** Opening Data to process block **
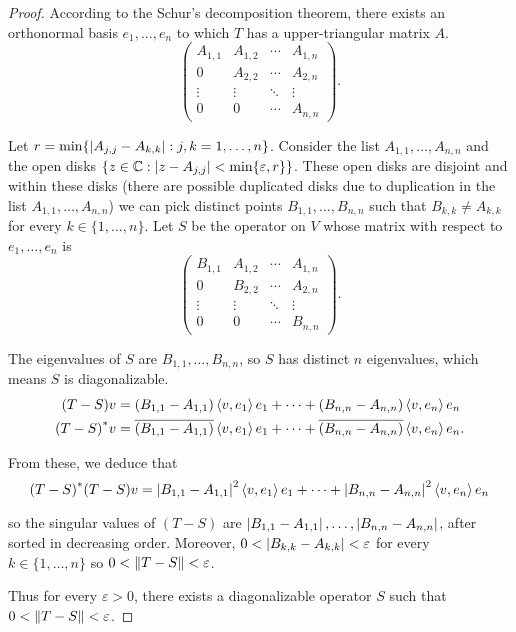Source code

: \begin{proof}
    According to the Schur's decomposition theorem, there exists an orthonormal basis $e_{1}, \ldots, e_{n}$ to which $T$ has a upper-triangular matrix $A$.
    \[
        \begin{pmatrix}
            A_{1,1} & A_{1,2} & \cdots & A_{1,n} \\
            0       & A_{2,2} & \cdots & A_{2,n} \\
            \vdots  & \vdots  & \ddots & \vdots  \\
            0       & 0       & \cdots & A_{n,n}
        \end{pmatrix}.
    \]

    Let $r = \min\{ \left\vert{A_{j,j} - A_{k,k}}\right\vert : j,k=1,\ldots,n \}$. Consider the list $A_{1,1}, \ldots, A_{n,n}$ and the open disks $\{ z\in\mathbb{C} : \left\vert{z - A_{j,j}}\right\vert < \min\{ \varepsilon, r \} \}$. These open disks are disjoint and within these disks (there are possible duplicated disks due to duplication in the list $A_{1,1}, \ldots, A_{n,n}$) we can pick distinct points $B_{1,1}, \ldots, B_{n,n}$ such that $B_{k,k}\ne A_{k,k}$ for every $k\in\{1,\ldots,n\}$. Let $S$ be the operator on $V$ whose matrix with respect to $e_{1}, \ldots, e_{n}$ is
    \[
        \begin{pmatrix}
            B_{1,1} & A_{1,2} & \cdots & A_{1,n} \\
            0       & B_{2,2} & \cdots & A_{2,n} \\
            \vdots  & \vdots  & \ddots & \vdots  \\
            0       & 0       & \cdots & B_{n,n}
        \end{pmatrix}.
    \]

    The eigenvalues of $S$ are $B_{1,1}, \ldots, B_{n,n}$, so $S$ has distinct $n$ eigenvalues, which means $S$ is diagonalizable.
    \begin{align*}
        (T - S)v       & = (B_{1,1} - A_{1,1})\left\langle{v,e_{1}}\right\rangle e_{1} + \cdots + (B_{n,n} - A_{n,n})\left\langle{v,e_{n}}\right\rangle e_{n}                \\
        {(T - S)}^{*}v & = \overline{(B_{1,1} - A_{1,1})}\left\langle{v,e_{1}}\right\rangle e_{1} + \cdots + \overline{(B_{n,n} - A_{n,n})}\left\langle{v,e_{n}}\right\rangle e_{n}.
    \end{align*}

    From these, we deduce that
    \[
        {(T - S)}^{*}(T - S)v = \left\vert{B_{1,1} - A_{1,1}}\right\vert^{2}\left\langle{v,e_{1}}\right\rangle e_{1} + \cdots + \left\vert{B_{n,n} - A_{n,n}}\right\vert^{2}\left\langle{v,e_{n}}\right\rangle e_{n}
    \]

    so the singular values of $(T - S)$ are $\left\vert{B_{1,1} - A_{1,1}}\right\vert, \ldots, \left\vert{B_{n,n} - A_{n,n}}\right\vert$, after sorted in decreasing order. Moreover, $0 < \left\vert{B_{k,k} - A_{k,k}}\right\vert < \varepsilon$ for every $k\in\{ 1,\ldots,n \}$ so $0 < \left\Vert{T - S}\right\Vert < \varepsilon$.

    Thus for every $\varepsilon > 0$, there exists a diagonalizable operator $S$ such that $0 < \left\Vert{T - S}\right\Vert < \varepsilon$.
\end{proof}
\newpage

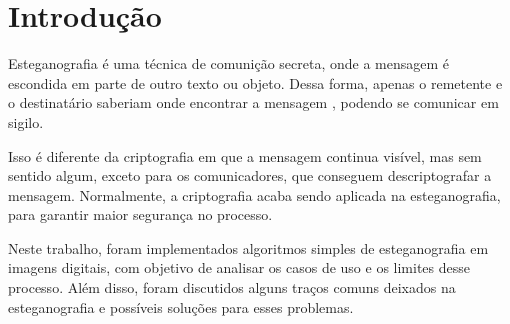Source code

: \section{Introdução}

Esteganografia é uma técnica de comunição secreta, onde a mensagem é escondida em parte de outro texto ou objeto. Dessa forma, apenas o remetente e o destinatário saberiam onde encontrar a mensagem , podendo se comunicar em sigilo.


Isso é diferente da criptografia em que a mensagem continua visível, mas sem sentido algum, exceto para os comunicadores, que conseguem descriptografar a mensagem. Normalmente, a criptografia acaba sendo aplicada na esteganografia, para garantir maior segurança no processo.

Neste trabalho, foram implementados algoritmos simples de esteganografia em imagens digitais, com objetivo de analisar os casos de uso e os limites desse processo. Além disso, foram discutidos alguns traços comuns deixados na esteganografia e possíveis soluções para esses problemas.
** Closing Data to process block **
● What you are asked to do
Give the data again exactly as written, with no pictures included.

● Response area
Source code

: \begin{proof}
    According to the Schur's decomposition theorem, there exists an orthonormal basis $e_{1}, \ldots, e_{n}$ to which $T$ has a upper-triangular matrix $A$.
    \[
        \begin{pmatrix}
            A_{1,1} & A_{1,2} & \cdots & A_{1,n} \\
            0       & A_{2,2} & \cdots & A_{2,n} \\
            \vdots  & \vdots  & \ddots & \vdots  \\
            0       & 0       & \cdots & A_{n,n}
        \end{pmatrix}.
    \]

    Let $r = \min\{ \left\vert{A_{j,j} - A_{k,k}}\right\vert : j,k=1,\ldots,n \}$. Consider the list $A_{1,1}, \ldots, A_{n,n}$ and the open disks $\{ z\in\mathbb{C} : \left\vert{z - A_{j,j}}\right\vert < \min\{ \varepsilon, r \} \}$. These open disks are disjoint and within these disks (there are possible duplicated disks due to duplication in the list $A_{1,1}, \ldots, A_{n,n}$) we can pick distinct points $B_{1,1}, \ldots, B_{n,n}$ such that $B_{k,k}\ne A_{k,k}$ for every $k\in\{1,\ldots,n\}$. Let $S$ be the operator on $V$ whose matrix with respect to $e_{1}, \ldots, e_{n}$ is
    \[
        \begin{pmatrix}
            B_{1,1} & A_{1,2} & \cdots & A_{1,n} \\
            0       & B_{2,2} & \cdots & A_{2,n} \\
            \vdots  & \vdots  & \ddots & \vdots  \\
            0       & 0       & \cdots & B_{n,n}
        \end{pmatrix}.
    \]

    The eigenvalues of $S$ are $B_{1,1}, \ldots, B_{n,n}$, so $S$ has distinct $n$ eigenvalues, which means $S$ is diagonalizable.
    \begin{align*}
        (T - S)v       & = (B_{1,1} - A_{1,1})\left\langle{v,e_{1}}\right\rangle e_{1} + \cdots + (B_{n,n} - A_{n,n})\left\langle{v,e_{n}}\right\rangle e_{n}                \\
        {(T - S)}^{*}v & = \overline{(B_{1,1} - A_{1,1})}\left\langle{v,e_{1}}\right\rangle e_{1} + \cdots + \overline{(B_{n,n} - A_{n,n})}\left\langle{v,e_{n}}\right\rangle e_{n}.
    \end{align*}

    From these, we deduce that
    \[
        {(T - S)}^{*}(T - S)v = \left\vert{B_{1,1} - A_{1,1}}\right\vert^{2}\left\langle{v,e_{1}}\right\rangle e_{1} + \cdots + \left\vert{B_{n,n} - A_{n,n}}\right\vert^{2}\left\langle{v,e_{n}}\right\rangle e_{n}
    \]

    so the singular values of $(T - S)$ are $\left\vert{B_{1,1} - A_{1,1}}\right\vert, \ldots, \left\vert{B_{n,n} - A_{n,n}}\right\vert$, after sorted in decreasing order. Moreover, $0 < \left\vert{B_{k,k} - A_{k,k}}\right\vert < \varepsilon$ for every $k\in\{ 1,\ldots,n \}$ so $0 < \left\Vert{T - S}\right\Vert < \varepsilon$.

    Thus for every $\varepsilon > 0$, there exists a diagonalizable operator $S$ such that $0 < \left\Vert{T - S}\right\Vert < \varepsilon$.
\end{proof}
\newpage

Source code

: \section{Introdução}

Esteganografia é uma técnica de comunição secreta, onde a mensagem é escondida em parte de outro texto ou objeto. Dessa forma, apenas o remetente e o destinatário saberiam onde encontrar a mensagem , podendo se comunicar em sigilo.


Isso é diferente da criptografia em que a mensagem continua visível, mas sem sentido algum, exceto para os comunicadores, que conseguem descriptografar a mensagem. Normalmente, a criptografia acaba sendo aplicada na esteganografia, para garantir maior segurança no processo.

Neste trabalho, foram implementados algoritmos simples de esteganografia em imagens digitais, com objetivo de analisar os casos de uso e os limites desse processo. Além disso, foram discutidos alguns traços comuns deixados na esteganografia e possíveis soluções para esses problemas.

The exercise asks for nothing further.